DESCRIPTION OF THE TASK: Report every line of the records that contains the word "pipe".

--- RECORDS PROVIDED ---

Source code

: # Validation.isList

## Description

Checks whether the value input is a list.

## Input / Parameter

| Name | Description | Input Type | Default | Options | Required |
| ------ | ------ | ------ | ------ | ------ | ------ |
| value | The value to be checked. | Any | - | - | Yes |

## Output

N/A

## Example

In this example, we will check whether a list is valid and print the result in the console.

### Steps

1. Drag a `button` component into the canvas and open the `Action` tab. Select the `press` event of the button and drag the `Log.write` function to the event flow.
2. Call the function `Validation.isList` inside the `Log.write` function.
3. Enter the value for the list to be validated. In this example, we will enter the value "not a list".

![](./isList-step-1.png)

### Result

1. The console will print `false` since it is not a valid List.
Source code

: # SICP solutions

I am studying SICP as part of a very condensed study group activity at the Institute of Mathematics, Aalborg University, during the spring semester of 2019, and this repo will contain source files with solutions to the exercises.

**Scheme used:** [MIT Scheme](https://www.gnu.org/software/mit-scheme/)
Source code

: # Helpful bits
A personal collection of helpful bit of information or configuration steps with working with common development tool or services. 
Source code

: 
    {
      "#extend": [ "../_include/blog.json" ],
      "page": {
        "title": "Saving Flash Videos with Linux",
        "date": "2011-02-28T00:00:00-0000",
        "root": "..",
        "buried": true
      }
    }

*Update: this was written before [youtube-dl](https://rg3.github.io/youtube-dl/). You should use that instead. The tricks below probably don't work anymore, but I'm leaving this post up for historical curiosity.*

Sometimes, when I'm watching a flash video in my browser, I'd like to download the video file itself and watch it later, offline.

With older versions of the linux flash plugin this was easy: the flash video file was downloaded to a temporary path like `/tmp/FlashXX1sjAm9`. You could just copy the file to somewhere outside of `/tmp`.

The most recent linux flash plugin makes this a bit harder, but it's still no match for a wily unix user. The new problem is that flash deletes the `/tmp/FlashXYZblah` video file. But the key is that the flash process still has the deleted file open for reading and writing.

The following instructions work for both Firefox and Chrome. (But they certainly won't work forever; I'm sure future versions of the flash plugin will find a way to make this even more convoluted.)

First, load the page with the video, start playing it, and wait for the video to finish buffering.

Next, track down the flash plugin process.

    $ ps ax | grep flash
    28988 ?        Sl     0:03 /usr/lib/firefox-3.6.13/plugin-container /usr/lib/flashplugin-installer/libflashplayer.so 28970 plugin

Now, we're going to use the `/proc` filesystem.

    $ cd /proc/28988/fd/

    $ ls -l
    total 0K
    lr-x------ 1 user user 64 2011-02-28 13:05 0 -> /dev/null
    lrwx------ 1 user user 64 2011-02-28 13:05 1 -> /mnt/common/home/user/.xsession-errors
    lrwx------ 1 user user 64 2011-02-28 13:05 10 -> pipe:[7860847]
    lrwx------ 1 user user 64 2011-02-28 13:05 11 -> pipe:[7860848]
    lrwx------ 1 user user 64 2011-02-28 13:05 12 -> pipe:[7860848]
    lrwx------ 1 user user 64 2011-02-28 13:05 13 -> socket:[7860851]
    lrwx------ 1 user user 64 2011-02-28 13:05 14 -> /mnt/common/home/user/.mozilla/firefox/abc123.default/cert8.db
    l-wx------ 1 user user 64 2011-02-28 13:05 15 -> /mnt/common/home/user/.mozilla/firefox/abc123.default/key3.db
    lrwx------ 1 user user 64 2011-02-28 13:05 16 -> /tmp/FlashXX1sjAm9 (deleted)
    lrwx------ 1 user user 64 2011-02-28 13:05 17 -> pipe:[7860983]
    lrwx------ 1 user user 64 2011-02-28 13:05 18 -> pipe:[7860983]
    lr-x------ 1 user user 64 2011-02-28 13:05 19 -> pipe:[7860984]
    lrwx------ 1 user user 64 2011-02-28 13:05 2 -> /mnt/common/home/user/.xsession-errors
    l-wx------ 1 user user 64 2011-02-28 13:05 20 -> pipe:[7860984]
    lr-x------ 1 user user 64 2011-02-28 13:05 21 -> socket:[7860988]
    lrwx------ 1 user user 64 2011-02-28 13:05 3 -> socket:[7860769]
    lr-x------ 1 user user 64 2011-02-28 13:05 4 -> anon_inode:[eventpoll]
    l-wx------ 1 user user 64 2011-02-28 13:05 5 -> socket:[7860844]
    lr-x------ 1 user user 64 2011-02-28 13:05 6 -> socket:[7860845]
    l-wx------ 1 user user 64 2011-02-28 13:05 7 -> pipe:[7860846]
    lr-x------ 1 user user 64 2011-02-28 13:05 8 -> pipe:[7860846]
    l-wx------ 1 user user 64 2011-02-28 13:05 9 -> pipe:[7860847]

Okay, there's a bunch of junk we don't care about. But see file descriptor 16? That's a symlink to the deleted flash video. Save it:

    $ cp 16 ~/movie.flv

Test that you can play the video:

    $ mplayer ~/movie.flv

---

SOLUTION FOR THIS PROBLEM:
    lrwx------ 1 user user 64 2011-02-28 13:05 10 -> pipe:[7860847]
    lrwx------ 1 user user 64 2011-02-28 13:05 11 -> pipe:[7860848]
    lrwx------ 1 user user 64 2011-02-28 13:05 12 -> pipe:[7860848]
    lrwx------ 1 user user 64 2011-02-28 13:05 17 -> pipe:[7860983]
    lrwx------ 1 user user 64 2011-02-28 13:05 18 -> pipe:[7860983]
    lr-x------ 1 user user 64 2011-02-28 13:05 19 -> pipe:[7860984]
    l-wx------ 1 user user 64 2011-02-28 13:05 20 -> pipe:[7860984]
    l-wx------ 1 user user 64 2011-02-28 13:05 7 -> pipe:[7860846]
    lr-x------ 1 user user 64 2011-02-28 13:05 8 -> pipe:[7860846]
    l-wx------ 1 user user 64 2011-02-28 13:05 9 -> pipe:[7860847]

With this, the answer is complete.